§ WORK INSTRUCTION
Word for word, restate the lines of the data from the first through the one containing "slyboyshish/slyboyshish is a", and nothing else.
Segment Open
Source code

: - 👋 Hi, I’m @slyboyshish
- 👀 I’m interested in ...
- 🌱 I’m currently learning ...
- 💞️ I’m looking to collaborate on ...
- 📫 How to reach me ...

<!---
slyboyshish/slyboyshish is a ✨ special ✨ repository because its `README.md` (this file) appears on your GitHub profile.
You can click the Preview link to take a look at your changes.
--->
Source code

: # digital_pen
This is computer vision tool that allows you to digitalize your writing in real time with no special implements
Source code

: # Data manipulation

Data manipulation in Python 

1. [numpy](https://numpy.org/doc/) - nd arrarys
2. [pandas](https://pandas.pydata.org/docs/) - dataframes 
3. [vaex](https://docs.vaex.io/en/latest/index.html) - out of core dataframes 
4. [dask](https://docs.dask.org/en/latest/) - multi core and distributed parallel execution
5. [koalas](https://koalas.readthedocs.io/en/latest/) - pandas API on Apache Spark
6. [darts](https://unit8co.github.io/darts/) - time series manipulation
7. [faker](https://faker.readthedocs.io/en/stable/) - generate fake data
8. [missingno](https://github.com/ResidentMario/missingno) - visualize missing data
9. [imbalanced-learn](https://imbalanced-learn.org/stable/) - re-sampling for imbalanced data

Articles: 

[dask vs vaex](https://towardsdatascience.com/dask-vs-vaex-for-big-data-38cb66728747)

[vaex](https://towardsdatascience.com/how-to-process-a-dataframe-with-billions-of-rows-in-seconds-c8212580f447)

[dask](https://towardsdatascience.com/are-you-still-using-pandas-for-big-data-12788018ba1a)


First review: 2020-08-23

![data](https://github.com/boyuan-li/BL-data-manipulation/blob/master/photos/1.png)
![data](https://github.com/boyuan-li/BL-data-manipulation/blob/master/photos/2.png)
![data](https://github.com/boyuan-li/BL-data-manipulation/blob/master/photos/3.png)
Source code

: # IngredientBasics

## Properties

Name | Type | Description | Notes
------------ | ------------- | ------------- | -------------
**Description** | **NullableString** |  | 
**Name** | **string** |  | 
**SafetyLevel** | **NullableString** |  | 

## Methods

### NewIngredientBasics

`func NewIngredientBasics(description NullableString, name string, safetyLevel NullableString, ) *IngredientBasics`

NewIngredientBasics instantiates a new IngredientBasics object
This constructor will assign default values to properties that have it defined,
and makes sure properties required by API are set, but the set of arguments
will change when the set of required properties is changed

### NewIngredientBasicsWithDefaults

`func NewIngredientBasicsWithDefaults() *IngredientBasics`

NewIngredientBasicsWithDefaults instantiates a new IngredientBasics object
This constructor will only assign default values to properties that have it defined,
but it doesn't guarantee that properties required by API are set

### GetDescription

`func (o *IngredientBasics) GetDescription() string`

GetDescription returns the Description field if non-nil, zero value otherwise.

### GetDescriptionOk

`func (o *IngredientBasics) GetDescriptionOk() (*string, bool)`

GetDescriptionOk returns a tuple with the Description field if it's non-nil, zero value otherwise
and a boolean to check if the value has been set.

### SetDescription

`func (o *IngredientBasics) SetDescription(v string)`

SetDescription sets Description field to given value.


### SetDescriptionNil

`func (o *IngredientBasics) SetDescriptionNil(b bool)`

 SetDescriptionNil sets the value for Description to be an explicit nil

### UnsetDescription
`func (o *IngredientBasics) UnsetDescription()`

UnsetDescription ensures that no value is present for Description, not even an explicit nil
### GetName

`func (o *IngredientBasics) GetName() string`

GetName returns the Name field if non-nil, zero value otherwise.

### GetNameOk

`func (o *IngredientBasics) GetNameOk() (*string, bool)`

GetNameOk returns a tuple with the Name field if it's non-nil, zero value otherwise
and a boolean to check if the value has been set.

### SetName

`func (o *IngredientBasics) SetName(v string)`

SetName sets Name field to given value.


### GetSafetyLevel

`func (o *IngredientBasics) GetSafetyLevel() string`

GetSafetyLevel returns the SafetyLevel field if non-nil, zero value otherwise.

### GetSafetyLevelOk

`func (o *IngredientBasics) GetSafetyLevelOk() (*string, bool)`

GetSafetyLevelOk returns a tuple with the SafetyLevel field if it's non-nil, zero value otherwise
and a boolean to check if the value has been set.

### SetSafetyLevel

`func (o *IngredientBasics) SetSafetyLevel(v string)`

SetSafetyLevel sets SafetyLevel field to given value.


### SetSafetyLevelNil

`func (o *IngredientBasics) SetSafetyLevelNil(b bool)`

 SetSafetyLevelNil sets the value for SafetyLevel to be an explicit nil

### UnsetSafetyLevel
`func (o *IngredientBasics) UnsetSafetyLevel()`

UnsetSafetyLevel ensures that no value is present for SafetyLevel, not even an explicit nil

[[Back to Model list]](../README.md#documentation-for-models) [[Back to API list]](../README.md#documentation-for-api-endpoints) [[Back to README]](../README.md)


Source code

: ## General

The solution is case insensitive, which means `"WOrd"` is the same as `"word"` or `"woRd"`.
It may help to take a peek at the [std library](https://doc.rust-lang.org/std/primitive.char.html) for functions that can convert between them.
Segment Closed
§ ANSWER AREA
Source code

: - 👋 Hi, I’m @slyboyshish
- 👀 I’m interested in ...
- 🌱 I’m currently learning ...
- 💞️ I’m looking to collaborate on ...
- 📫 How to reach me ...

<!---
slyboyshish/slyboyshish is a ✨ special ✨ repository because its `README.md` (this file) appears on your GitHub profile.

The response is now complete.